What to do: Return the number of lines below that contain "index"; nothing else belongs in the reply.

(Stored data entries)
____________________
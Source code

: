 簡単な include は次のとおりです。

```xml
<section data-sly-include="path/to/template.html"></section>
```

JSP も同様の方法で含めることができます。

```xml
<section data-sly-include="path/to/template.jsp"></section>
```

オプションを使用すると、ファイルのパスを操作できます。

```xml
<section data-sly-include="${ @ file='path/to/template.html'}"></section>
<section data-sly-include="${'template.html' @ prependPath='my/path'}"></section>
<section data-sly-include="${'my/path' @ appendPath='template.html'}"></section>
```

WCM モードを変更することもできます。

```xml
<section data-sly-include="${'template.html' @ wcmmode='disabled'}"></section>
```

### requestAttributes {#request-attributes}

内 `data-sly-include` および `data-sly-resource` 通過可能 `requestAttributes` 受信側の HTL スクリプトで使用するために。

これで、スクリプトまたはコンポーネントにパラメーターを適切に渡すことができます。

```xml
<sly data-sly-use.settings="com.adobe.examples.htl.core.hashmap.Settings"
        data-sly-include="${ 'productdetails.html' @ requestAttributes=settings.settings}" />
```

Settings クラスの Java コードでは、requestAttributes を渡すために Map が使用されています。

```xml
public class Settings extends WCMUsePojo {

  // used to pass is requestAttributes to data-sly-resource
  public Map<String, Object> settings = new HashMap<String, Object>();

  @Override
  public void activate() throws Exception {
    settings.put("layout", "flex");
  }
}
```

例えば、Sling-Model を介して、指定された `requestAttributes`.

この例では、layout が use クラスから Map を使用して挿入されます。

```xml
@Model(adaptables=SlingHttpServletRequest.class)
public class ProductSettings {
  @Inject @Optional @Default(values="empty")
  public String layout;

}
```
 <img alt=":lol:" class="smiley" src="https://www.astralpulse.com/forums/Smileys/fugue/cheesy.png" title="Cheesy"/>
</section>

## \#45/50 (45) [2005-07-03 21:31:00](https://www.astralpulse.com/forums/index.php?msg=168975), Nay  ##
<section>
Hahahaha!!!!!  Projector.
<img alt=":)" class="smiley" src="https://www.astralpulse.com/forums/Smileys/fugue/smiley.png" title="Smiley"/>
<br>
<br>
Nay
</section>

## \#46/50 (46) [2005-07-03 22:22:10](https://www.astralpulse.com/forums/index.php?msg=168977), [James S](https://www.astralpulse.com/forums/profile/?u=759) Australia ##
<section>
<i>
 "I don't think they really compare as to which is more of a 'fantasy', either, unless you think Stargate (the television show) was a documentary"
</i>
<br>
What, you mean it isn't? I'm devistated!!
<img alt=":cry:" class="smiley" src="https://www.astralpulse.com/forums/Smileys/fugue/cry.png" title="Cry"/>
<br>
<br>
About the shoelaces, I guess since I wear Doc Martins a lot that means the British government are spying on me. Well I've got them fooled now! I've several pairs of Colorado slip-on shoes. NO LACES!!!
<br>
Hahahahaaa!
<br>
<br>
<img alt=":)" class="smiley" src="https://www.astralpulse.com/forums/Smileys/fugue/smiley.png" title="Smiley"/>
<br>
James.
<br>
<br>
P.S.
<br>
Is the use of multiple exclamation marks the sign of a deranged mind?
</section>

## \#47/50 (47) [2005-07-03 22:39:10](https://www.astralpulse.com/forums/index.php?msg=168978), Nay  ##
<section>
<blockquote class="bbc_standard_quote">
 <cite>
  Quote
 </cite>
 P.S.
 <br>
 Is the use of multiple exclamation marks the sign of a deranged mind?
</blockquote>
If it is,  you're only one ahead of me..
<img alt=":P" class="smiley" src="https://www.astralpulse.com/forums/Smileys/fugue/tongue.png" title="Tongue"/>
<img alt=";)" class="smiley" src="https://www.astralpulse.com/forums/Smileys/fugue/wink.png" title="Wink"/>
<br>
____________________
Problem solution: 3